Task prompt: Pick out each line in these entries that contains the string "often".

Materials provided:
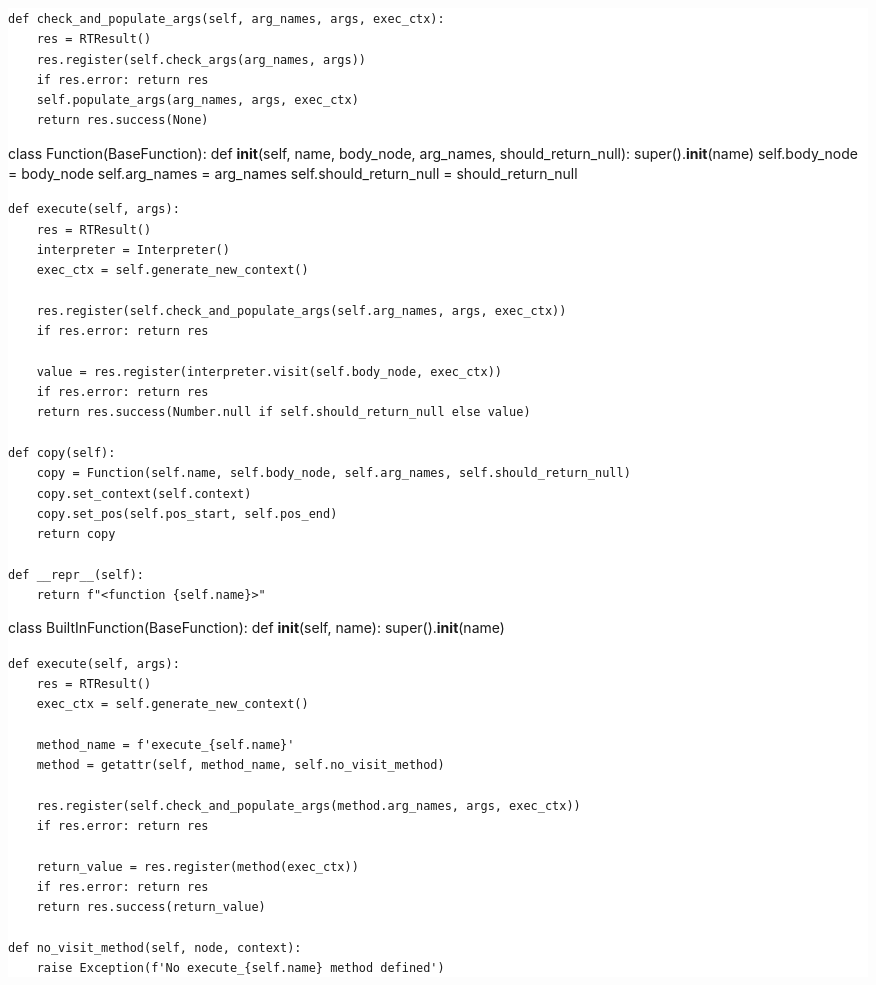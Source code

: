     def check_and_populate_args(self, arg_names, args, exec_ctx):
        res = RTResult()
        res.register(self.check_args(arg_names, args))
        if res.error: return res
        self.populate_args(arg_names, args, exec_ctx)
        return res.success(None)


class Function(BaseFunction):
    def __init__(self, name, body_node, arg_names, should_return_null):
        super().__init__(name)
        self.body_node = body_node
        self.arg_names = arg_names
        self.should_return_null = should_return_null

    def execute(self, args):
        res = RTResult()
        interpreter = Interpreter()
        exec_ctx = self.generate_new_context()

        res.register(self.check_and_populate_args(self.arg_names, args, exec_ctx))
        if res.error: return res

        value = res.register(interpreter.visit(self.body_node, exec_ctx))
        if res.error: return res
        return res.success(Number.null if self.should_return_null else value)

    def copy(self):
        copy = Function(self.name, self.body_node, self.arg_names, self.should_return_null)
        copy.set_context(self.context)
        copy.set_pos(self.pos_start, self.pos_end)
        return copy

    def __repr__(self):
        return f"<function {self.name}>"


class BuiltInFunction(BaseFunction):
    def __init__(self, name):
        super().__init__(name)

    def execute(self, args):
        res = RTResult()
        exec_ctx = self.generate_new_context()

        method_name = f'execute_{self.name}'
        method = getattr(self, method_name, self.no_visit_method)

        res.register(self.check_and_populate_args(method.arg_names, args, exec_ctx))
        if res.error: return res

        return_value = res.register(method(exec_ctx))
        if res.error: return res
        return res.success(return_value)

    def no_visit_method(self, node, context):
        raise Exception(f'No execute_{self.name} method defined')
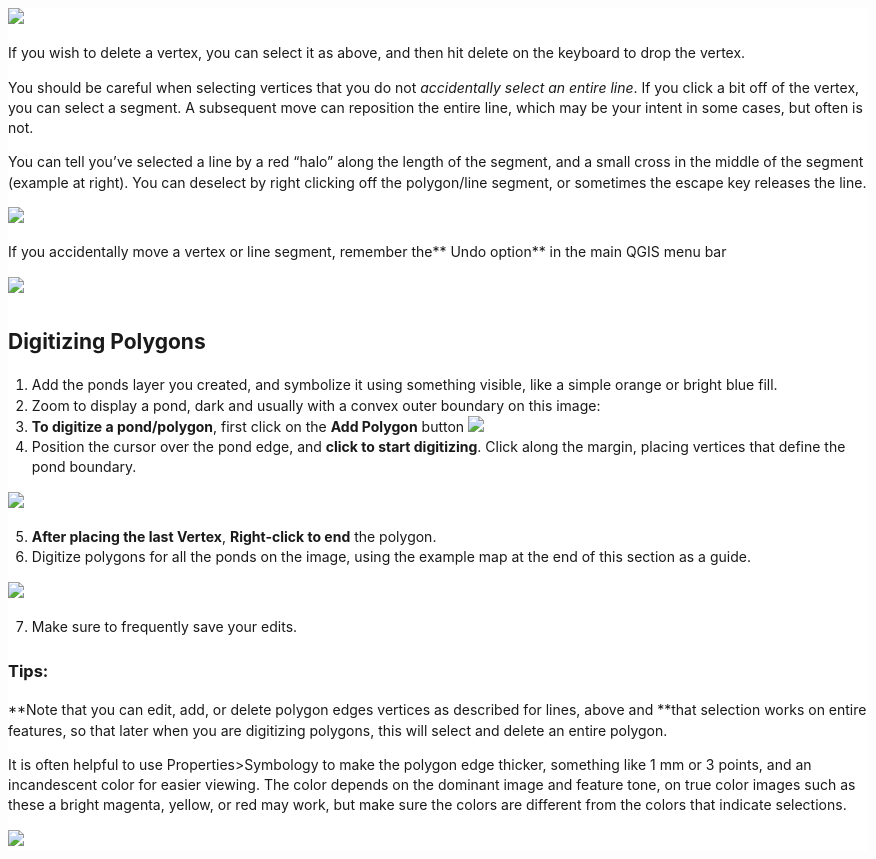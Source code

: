 ![](images/Editing_with_QGIS-92ff6e48.png)

If you wish to delete a vertex, you can select it as above, and then hit delete on the keyboard to drop the vertex.

You should be careful when selecting vertices that you do not _accidentally select an entire line_. If you click a bit off of the vertex, you can select a segment.  A subsequent move can reposition the entire line, which may be your intent in some cases, but often is not.

You can tell you’ve selected a line by a red “halo” along the length of the segment, and a small cross in the middle of the segment (example at right).  You can deselect by right clicking off the polygon/line segment, or sometimes the escape key releases the line.

![](images/Editing_with_QGIS-11bebc57.png)

If you accidentally move a vertex or line segment, remember the** Undo option** in the main QGIS menu bar

![](images/Editing_with_QGIS-430dfeda.png)

## Digitizing Polygons

1. Add the ponds layer you created, and symbolize it using something visible,  like a simple orange or  bright blue fill.
2. Zoom to display a pond, dark and usually with a convex outer boundary on this image:
3. **To digitize a pond/polygon**, first click on the **Add Polygon** button ![](images/Editing_with_QGIS-3b7785a1.png)
4. Position the cursor over the pond edge, and **click to start digitizing**. Click along the margin, placing vertices that define the pond boundary.

![](images/Editing_with_QGIS-af381bfd.png)

5. **After placing the last Vertex**, **Right-click to end** the polygon.
6. Digitize polygons for all the ponds on the image, using the example map at the end of this section as a guide.

![](images/Editing_with_QGIS-22f21a2c.png)

7. Make sure to frequently save your edits.

### Tips:

**Note that you can edit, add, or delete polygon edges vertices as described for lines, above and **that selection works on entire features, so that later when you are digitizing polygons, this will select and delete an entire polygon.

It is often helpful to use Properties>Symbology to make the polygon edge thicker, something like 1 mm or 3 points, and an incandescent color for easier viewing. The color depends on the dominant image and feature tone, on true color images such as these a bright magenta, yellow, or red may work, but make sure the colors are different from the colors that indicate selections.

![](images/Editing_with_QGIS-725711a2.png)
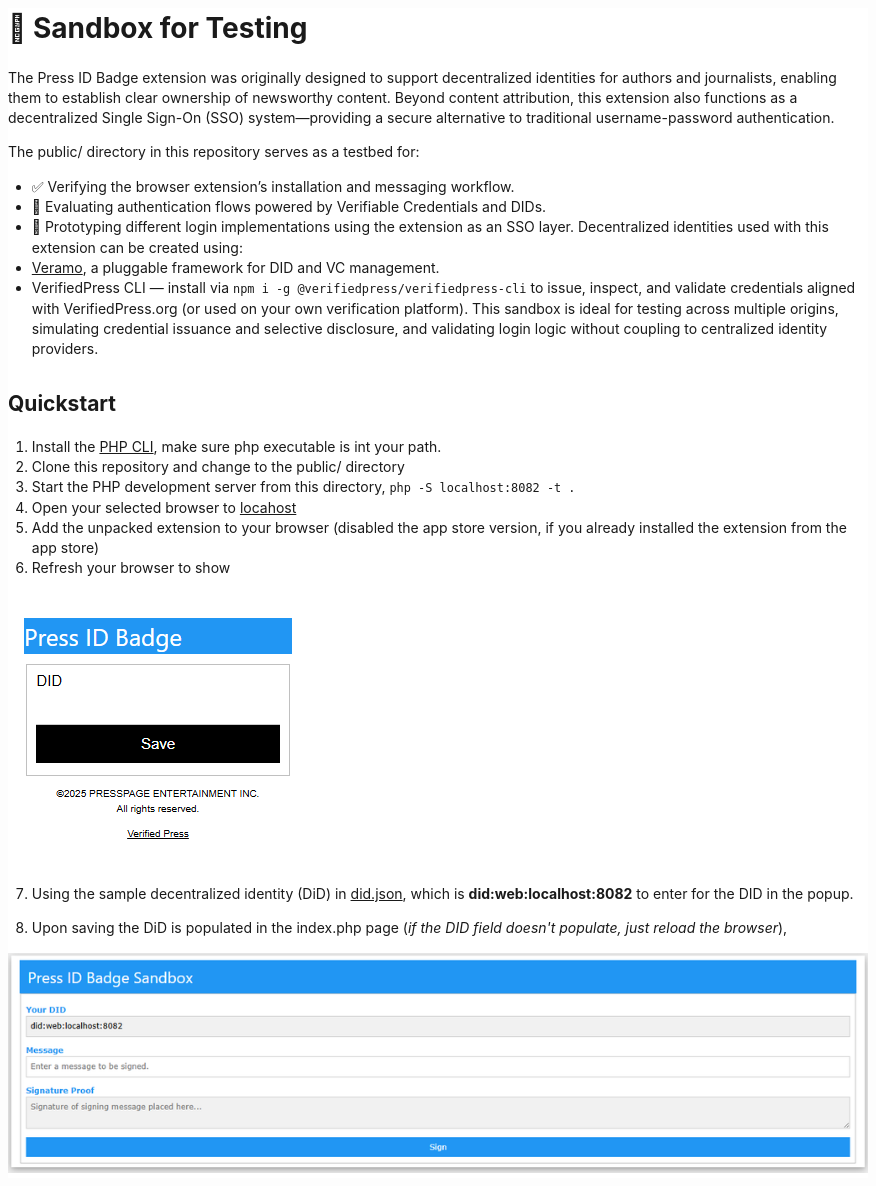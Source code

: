 # 🧪 Sandbox for Testing
The Press ID Badge extension was originally designed to support decentralized identities for authors and journalists, enabling them to establish clear ownership of newsworthy content. Beyond content attribution, this extension also functions as a decentralized Single Sign-On (SSO) system—providing a secure alternative to traditional username-password authentication.

The public/ directory in this repository serves as a testbed for:
- ✅ Verifying the browser extension’s installation and messaging workflow.
- 🔐 Evaluating authentication flows powered by Verifiable Credentials and DIDs.
- 🧬 Prototyping different login implementations using the extension as an SSO layer.
Decentralized identities used with this extension can be created using:
- [Veramo](https://veramo.io/), a pluggable framework for DID and VC management.
- VerifiedPress CLI — install via ```npm i -g @verifiedpress/verifiedpress-cli``` to issue, inspect, and validate credentials aligned with VerifiedPress.org (or used on your own verification platform).
This sandbox is ideal for testing across multiple origins, simulating credential issuance and selective disclosure, and validating login logic without coupling to centralized identity providers.

## Quickstart
1. Install the [PHP CLI](https://php.net), make sure php executable is int your path.
2. Clone this repository and change to the public/ directory
3. Start the PHP development server from this directory, ```php -S localhost:8082 -t .```
4. Open your selected browser to [locahost](http://localhost:8082)
5. Add the unpacked extension to your browser (disabled the app store version, if you already installed the extension from the app store)
6. Refresh your browser to show

![initial popup](../images/screenshot-1.png)

7. Using the sample decentralized identity (DiD) in [did.json](.well-known/did.json), which is **did:web:localhost:8082** to enter for the DID in the popup.

8. Upon saving the DiD is populated in the index.php page (*if the DID field doesn't populate, just reload the browser*),

![DiD populating](../images/screenshot-2.png)
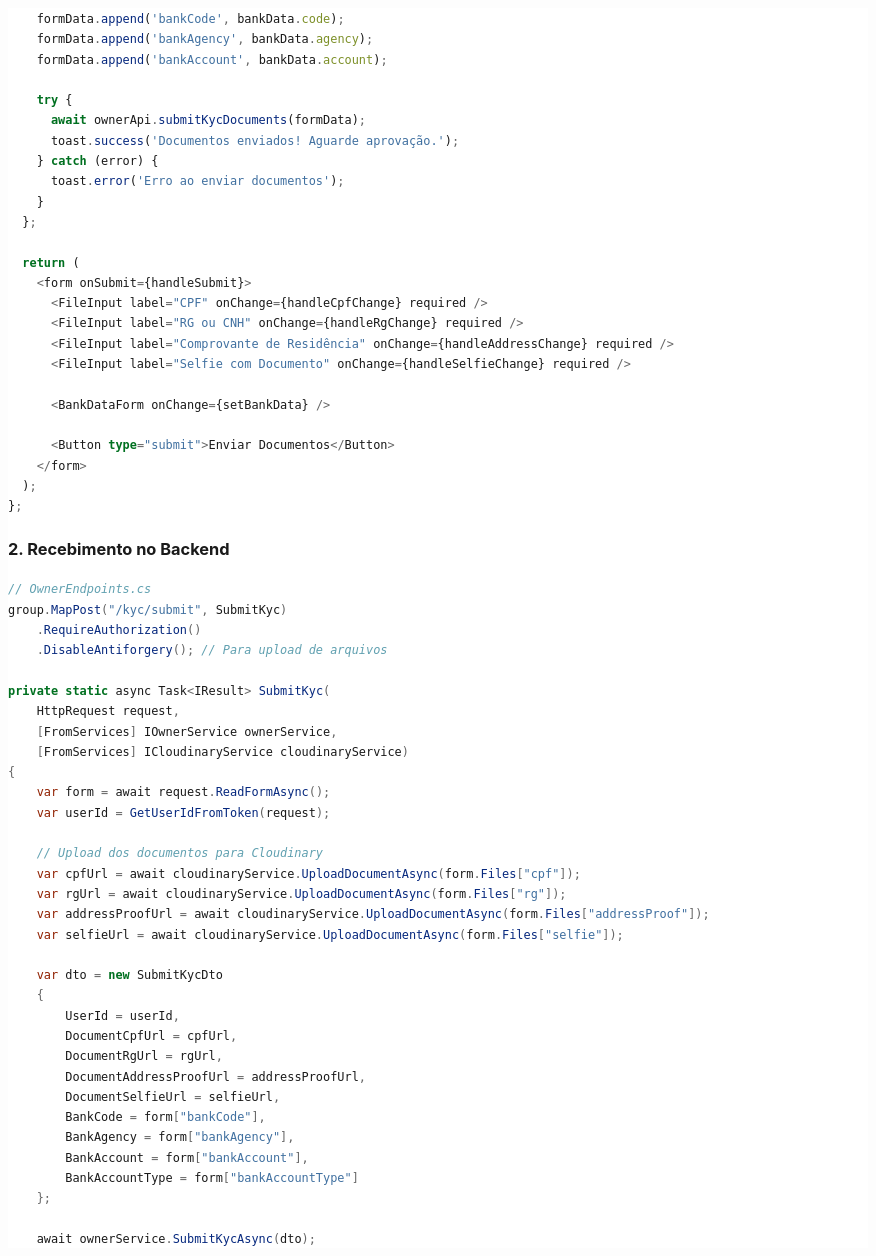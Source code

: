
 ```typescript
    formData.append('bankCode', bankData.code);
    formData.append('bankAgency', bankData.agency);
    formData.append('bankAccount', bankData.account);
    
    try {
      await ownerApi.submitKycDocuments(formData);
      toast.success('Documentos enviados! Aguarde aprovação.');
    } catch (error) {
      toast.error('Erro ao enviar documentos');
    }
  };
  
  return (
    <form onSubmit={handleSubmit}>
      <FileInput label="CPF" onChange={handleCpfChange} required />
      <FileInput label="RG ou CNH" onChange={handleRgChange} required />
      <FileInput label="Comprovante de Residência" onChange={handleAddressChange} required />
      <FileInput label="Selfie com Documento" onChange={handleSelfieChange} required />
      
      <BankDataForm onChange={setBankData} />
      
      <Button type="submit">Enviar Documentos</Button>
    </form>
  );
};
```

### 2. Recebimento no Backend

```csharp
// OwnerEndpoints.cs
group.MapPost("/kyc/submit", SubmitKyc)
    .RequireAuthorization()
    .DisableAntiforgery(); // Para upload de arquivos

private static async Task<IResult> SubmitKyc(
    HttpRequest request,
    [FromServices] IOwnerService ownerService,
    [FromServices] ICloudinaryService cloudinaryService)
{
    var form = await request.ReadFormAsync();
    var userId = GetUserIdFromToken(request);
    
    // Upload dos documentos para Cloudinary
    var cpfUrl = await cloudinaryService.UploadDocumentAsync(form.Files["cpf"]);
    var rgUrl = await cloudinaryService.UploadDocumentAsync(form.Files["rg"]);
    var addressProofUrl = await cloudinaryService.UploadDocumentAsync(form.Files["addressProof"]);
    var selfieUrl = await cloudinaryService.UploadDocumentAsync(form.Files["selfie"]);
    
    var dto = new SubmitKycDto
    {
        UserId = userId,
        DocumentCpfUrl = cpfUrl,
        DocumentRgUrl = rgUrl,
        DocumentAddressProofUrl = addressProofUrl,
        DocumentSelfieUrl = selfieUrl,
        BankCode = form["bankCode"],
        BankAgency = form["bankAgency"],
        BankAccount = form["bankAccount"],
        BankAccountType = form["bankAccountType"]
    };
    
    await ownerService.SubmitKycAsync(dto);
```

Response to this task:
You should be careful when selecting vertices that you do not _accidentally select an entire line_. If you click a bit off of the vertex, you can select a segment.  A subsequent move can reposition the entire line, which may be your intent in some cases, but often is not.
It is often helpful to use Properties>Symbology to make the polygon edge thicker, something like 1 mm or 3 points, and an incandescent color for easier viewing. The color depends on the dominant image and feature tone, on true color images such as these a bright magenta, yellow, or red may work, but make sure the colors are different from the colors that indicate selections.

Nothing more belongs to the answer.